(no subject)

Mar 20, 2016 03:44

The last 5 months, in a large nutshell:

You know that feeling when you're totally exhausted after a really long day (or maybe first thing in the morning after a rough night, before you've had a chance to get coffee), and you just can't handle anything? It's hard to think, hard to move. Just totally wiped. All you want from people is to be left alone because the tiniest request for attention is overwhelming.

Now imagine that several times worse.

Now imagine that, on top of that, you've got a condition where all your nerves are hypersensitive. To the point that a friendly pat on the back can leave a stinging ache that lingers for several minutes. So that moving through the world is a constant question of "is doing this worth the pain it will cause?" And your brain is so exhausted from all the constant noise that it's hard to think, and everyday noises and interactions can easily become overwhelming.

Now remember that when you get really tired in the way I described at the beginning, your nerves become hypersensitive and it's really hard to concentrate or hold a train of thought, and little things can easily become overwhelming.

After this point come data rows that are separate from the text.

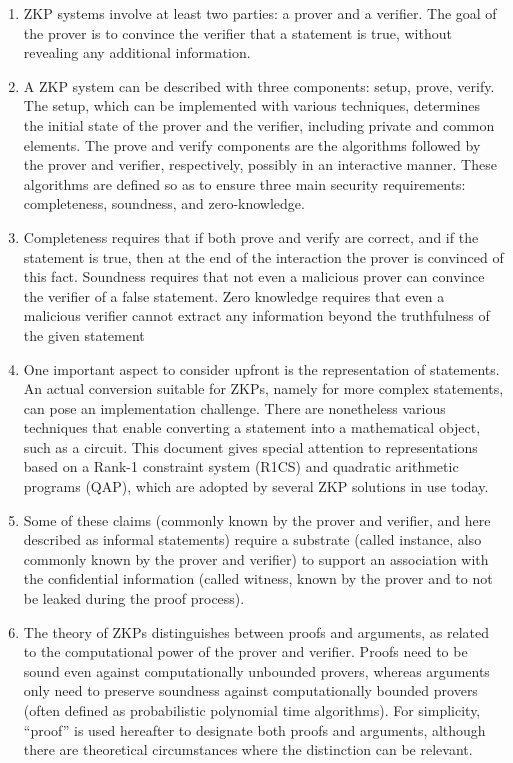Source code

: \documentclass[11pt]{article}
\begin{document}
\begin{enumerate}
\item ZKP systems involve at least two parties: a prover and a verifier. The goal of the prover is to convince the verifier that a statement is true, without revealing any additional information.

\item A ZKP system can be described with three components: setup, prove, verify. The setup, which can be implemented with various techniques, determines the initial state of the prover and the verifier, including private and common elements. The prove and verify components are the algorithms followed by the prover and verifier, respectively, possibly in an interactive manner. These algorithms are defined so as to ensure three main security requirements: completeness, soundness, and zero-knowledge.

\item Completeness requires that if both prove and verify are correct, and if the statement is true, then at the end of the interaction the prover is convinced of this fact. Soundness requires that not even a malicious prover can convince the verifier of a false statement. Zero knowledge requires that even a malicious verifier cannot extract any information beyond the truthfulness of the given statement

\item One important aspect to consider upfront is the representation of statements. An actual conversion suitable for ZKPs, namely for more complex statements, can pose an implementation challenge. There are nonetheless various techniques that enable converting a statement into a mathematical object, such as a circuit. This document gives special attention to representations based on a Rank-1 constraint system (R1CS) and quadratic arithmetic programs (QAP), which are adopted by several ZKP solutions in use today.

\item Some of these claims (commonly known by the prover and verifier, and here described as informal statements) require a substrate (called instance, also commonly known by the prover and verifier) to support an association with the confidential information (called witness, known by the prover and to not be leaked during the proof process).

\item The theory of ZKPs distinguishes between proofs and arguments, as related to the computational power of the prover and verifier. Proofs need to be sound even against computationally unbounded provers, whereas arguments only need to preserve soundness against computationally bounded provers (often defined as probabilistic polynomial time algorithms). For simplicity, “proof” is used hereafter to designate both proofs and arguments, although there are theoretical circumstances where the distinction can be relevant.


\end{enumerate}
\end{document}
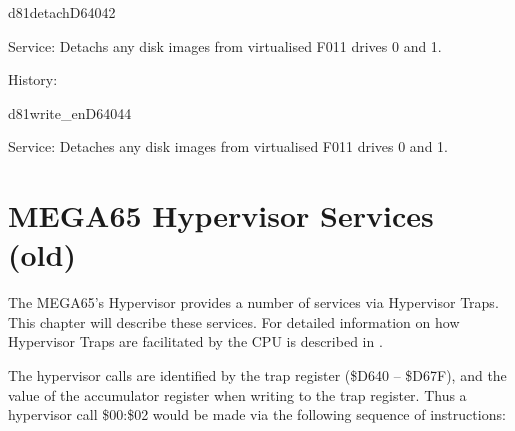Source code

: \newpage
\begin{hyppotrap}{d81detach}{D640}{42}
\item [Service:]
  Detachs any disk images from virtualised F011 drives 0 and 1.
\item [History:]
\end{hyppotrap}


%
\newpage
\begin{hyppotrap}{d81write\_en}{D640}{44}
\item [Service:]
  Detaches any disk images from virtualised F011 drives 0 and 1.
\end{hyppotrap}






\chapter{MEGA65 Hypervisor Services (old)}

The MEGA65's Hypervisor provides a number of services via Hypervisor Traps.
This chapter will describe these services.  For detailed information on how
Hypervisor Traps are facilitated by the CPU is described in .

The hypervisor calls are identified by the trap register (\$D640 -- \$D67F), and
the value of the accumulator register when writing to the trap register.  Thus
a hypervisor call \$00:\$02 would be made via the following sequence of instructions:


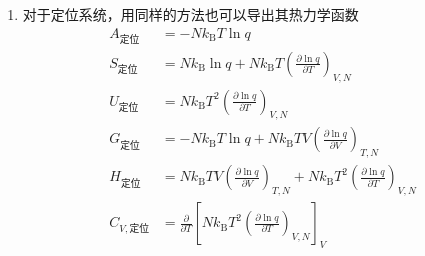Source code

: \begin{enumerate}
\begin{enumerate}
        上式也可由式 \eqref{SNonLocalizedPartition1} 和 \eqref{SNonLocalizedPartition2} 联立得到。

        \item Gibbs 自由能 $G$
    
        由式 \eqref{dA} 得
        \begin{equation}
            p = -\left(\frac{\partial A}{\partial V}\right)_{T,N} = N k_\mathrm{B} T \left(\frac{\partial \ln{q}}{\partial V}\right)_{T,N}
        \end{equation}

        根据定义 $G = A + pV$，将 $A$，$p$ 值代入，得
        \begin{equation}
            G_{\text{非定位}} = -k_\mathrm{B} T \ln{\frac{q^N}{N!}} + N k_\mathrm{B} T V \left(\frac{\partial \ln{q}}{\partial V}\right)_{T,N}
        \end{equation}

        \item 焓 $H$
    
        根据 $H = G + TS$，带入 $G$ 和 $S$，得到
        \begin{equation}
            H_{\text{非定位}} = G + TS = N k_\mathrm{B} T V \left(\frac{\partial \ln{q}}{\partial V}\right)_{T,N} + N k_\mathrm{B} T^2 \left(\frac{\partial \ln{q}}{\partial T}\right)_{V,N}
        \end{equation}

        \item 等容热容 $C_V$
        
        \begin{equation}
            C_{V,\text{非定位}} = \left(\frac{\partial U}{\partial T}\right)_V = \frac{\partial}{\partial T} \left[N k_\mathrm{B} T^2 \left(\frac{\partial \ln{q}}{\partial T}\right)_{V,N}\right]_V
        \end{equation}

        \item 只要知道配分函数 $q$ 就能求出诸热力学函数。
    \end{enumerate}

    \item 对于定位系统，用同样的方法也可以导出其热力学函数
    \begin{align}
        A_{\text{定位}} &= -N k_\mathrm{B} T \ln{q} \\
        S_{\text{定位}} &= N k_\mathrm{B} \ln{q} + N k_\mathrm{B} T \left(\frac{\partial \ln{q}}{\partial T}\right)_{V,N} \\
        U_{\text{定位}} &= N k_\mathrm{B} T^2 \left(\frac{\partial \ln{q}}{\partial T}\right)_{V,N} \\
        G_{\text{定位}} &= -N k_\mathrm{B} T \ln{q} + N k_\mathrm{B} T V \left(\frac{\partial \ln{q}}{\partial V}\right)_{T,N} \\
        H_{\text{定位}} &= N k_\mathrm{B} T V \left(\frac{\partial \ln{q}}{\partial V}\right)_{T,N} + N k_\mathrm{B} T^2 \left(\frac{\partial \ln{q}}{\partial T}\right)_{V,N} \\
        C_{V,\text{定位}} &= \frac{\partial}{\partial T} \left[N k_\mathrm{B} T^2 \left(\frac{\partial \ln{q}}{\partial T}\right)_{V,N}\right]_V
    \end{align}


\end{enumerate}
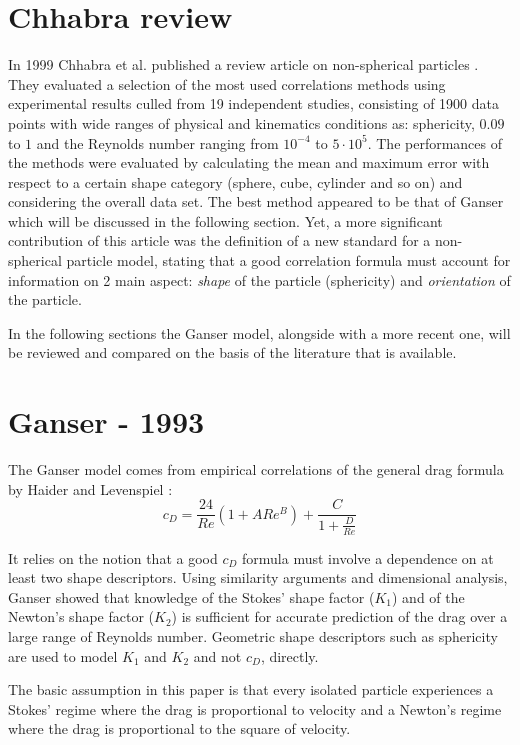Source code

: 	\section{Chhabra review}
		In 1999 Chhabra et al. published a review article on non-spherical particles \cite{ChhabraEtAl-1999}. They evaluated a selection of the most used correlations methods using experimental results culled from 19 independent studies, consisting of 1900 data points with wide ranges of physical and kinematics conditions as: sphericity, $ 0.09 $ to $ 1 $ and the Reynolds number ranging from $ 10^{-4} $ to $  5 \cdot 10^{5} $. The performances of the methods were evaluated by calculating the mean and maximum error with respect to a certain shape category (sphere, cube, cylinder and so on) and considering the overall data set. 
		The best method appeared to be that of Ganser \cite{Ganser-1993} which will be discussed in the following section.
		Yet, a more significant contribution of this article was the definition
		of a new standard for a non-spherical particle model, stating that a good correlation formula must account for information on 2 main aspect: \textit{shape} of the particle (sphericity) and \textit{orientation} of the particle. 
		
		In the following sections the Ganser model, alongside with a more recent one, will be reviewed and compared on the basis of the literature that is available. 
		
	\section{Ganser - 1993}
		The Ganser model \cite{Ganser-1993} comes from empirical correlations of the general drag formula by Haider and Levenspiel \cite{HaiderLevenspiel-1989}:
		\begin{equation}
			c_D = \frac{24}{Re} (1 + A Re^B) + \dfrac{C}{1 + \frac{D}{Re}}
		\end{equation}
	
		It relies on the notion that a good $ c_D $ formula must involve a dependence on at least two shape descriptors. Using similarity arguments and dimensional analysis, Ganser showed that knowledge of the Stokes' shape factor ($ K_1 $) and of the Newton's shape factor ($ K_2 $) is sufficient for accurate prediction of the drag over a large range of Reynolds number. 
		Geometric shape descriptors such as sphericity are used	to model $ K_1 $ and $ K_2 $ and not $ c_D $, directly.
		
		The basic assumption in this paper is that every isolated particle experiences a Stokes’ regime where the drag is proportional to velocity and a Newton’s regime where the drag is proportional to the square of velocity. 
		
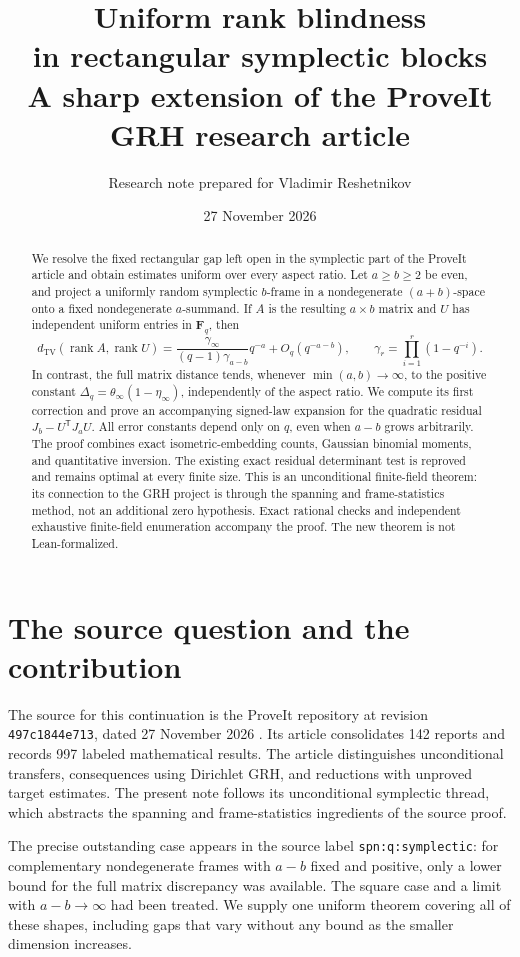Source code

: \documentclass[11pt,letterpaper]{article}
\title{\textbf{Uniform rank blindness\\in rectangular symplectic blocks}\\[6pt]
\large A sharp extension of the ProveIt GRH research article}
\author{Research note prepared for Vladimir Reshetnikov}
\date{27 November 2026}
\theoremstyle{remark}
\newcommand{\F}{\mathbf F}
\newcommand{\TV}{d_{\mathrm{TV}}}
\newcommand{\rank}{\operatorname{rank}}
\begin{document}
\maketitle
\begin{abstract}
We resolve the fixed rectangular gap left open in the symplectic part of the
ProveIt article and obtain estimates uniform over every aspect ratio.
Let $a\ge b\ge2$ be even, and project a uniformly random symplectic $b$-frame
in a nondegenerate $(a+b)$-space onto a fixed nondegenerate $a$-summand.
If $A$ is the resulting $a\times b$ matrix and $U$ has independent uniform
entries in $\F_q$, then
\[
 \TV(\rank A,\rank U)
 =\frac{\gamma_\infty}{(q-1)\gamma_{a-b}}q^{-a}
   +O_q(q^{-a-b}),\qquad
 \gamma_r=\prod_{i=1}^r(1-q^{-i}).
\]
In contrast, the full matrix distance tends, whenever $\min(a,b)\to\infty$,
to the positive constant
$\Delta_q=\theta_\infty(1-\eta_\infty)$, independently of the aspect ratio.
We compute its first correction and prove an accompanying signed-law
expansion for the quadratic residual $J_b-U^{\mathsf T}J_aU$.
All error constants depend only on $q$, even when $a-b$ grows arbitrarily.
The proof combines exact isometric-embedding counts, Gaussian binomial
moments, and quantitative inversion. The existing exact residual determinant
test is reproved and remains optimal at every finite size.
This is an unconditional finite-field theorem: its connection to the GRH
project is through the spanning and frame-statistics method, not an additional
zero hypothesis. Exact rational checks and independent exhaustive finite-field
enumeration accompany the proof. The new theorem is not Lean-formalized.
\end{abstract}

\section{The source question and the contribution}

The source for this continuation is the ProveIt repository at revision
\texttt{497c1844e713}, dated 27 November 2026 \cite{ProveIt}.
Its article consolidates 142 reports and records 997 labeled mathematical
results. The article distinguishes unconditional transfers, consequences
using Dirichlet GRH, and reductions with unproved target estimates.
The present note follows its unconditional symplectic thread, which abstracts
the spanning and frame-statistics ingredients of the source proof.

The precise outstanding case appears in the source label
\texttt{spn:q:symplectic}: for complementary nondegenerate frames with
$a-b$ fixed and positive, only a lower bound for the full matrix discrepancy
was available. The square case and a limit with $a-b\to\infty$ had been treated.
We supply one uniform theorem covering all of these shapes, including gaps
that vary without any bound as the smaller dimension increases.
\end{document}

Now imagine that problem amplifying the chronic hypersensitivity you're already dealing with as a baseline.

Put that all together.

Exhausted. Overwhelmed. So woozy you can hardly sit up for hours at a time. Beyond hypersensitive. So tired you can hardly find the strength to breathe. There are times when you can feel the strain of your rib muscles just to keep going. Trying to muster the concentration to put words together, remember what you're trying to say, endure the pain and fatigue of pushing your ribs to take a deep breath, and coordinating the muscles of your voice box all at the same time is like running a juggler's marathon. You can't read a book because it's too hard to sustain focus to follow the plot. You can't watch half of what's on TV because it takes more concentration than you have to spare. You sit in the living room with the door closed, and the sound of someone gently clattering dishes halfway across the kitchen is like thunder. Just the weight of having someone physically in the same room becomes oppressive.

Then some doctor says, "Oh, it's a flare-up. If you could only get moving, you'd be fine." Except that it feels nothing like a flare-up, and you've never had one that lasted a week, let alone four months. But there's nothing else on the table, so you roll with it. He gives you a steroid. Now you've got chest pains. Your blood sugar is soaring. (That causes extra wooziness. Also, your brain is trying race because you've got a sugar rush, except it can't because it's too exhausted to handle anything.) And now you can't sleep because the blood sugar spikes and chest pains keep waking you up.

You can't think. You can't move. You can't breathe. Literally everything is overwhelming, and most of it is painful. You struggle to find something that will just let you zone out until you can try to sleep again.

You lie there, trapped, as your mind falls apart from sleep deprivation. You want to scream from the depths of your soul from the existential horror of watching your very self shrink and hollow and crumble, but you're too worn out to breathe. So you bury yourself in whatever you can tolerate, and try not to think. Which mostly works, except when you get too woozy to even watch cartoons.

But you're so experienced at putting this stuff into words and slowly typing out coherent sentences even when your head is spinning and you can hardly see straight that people have trouble believing you.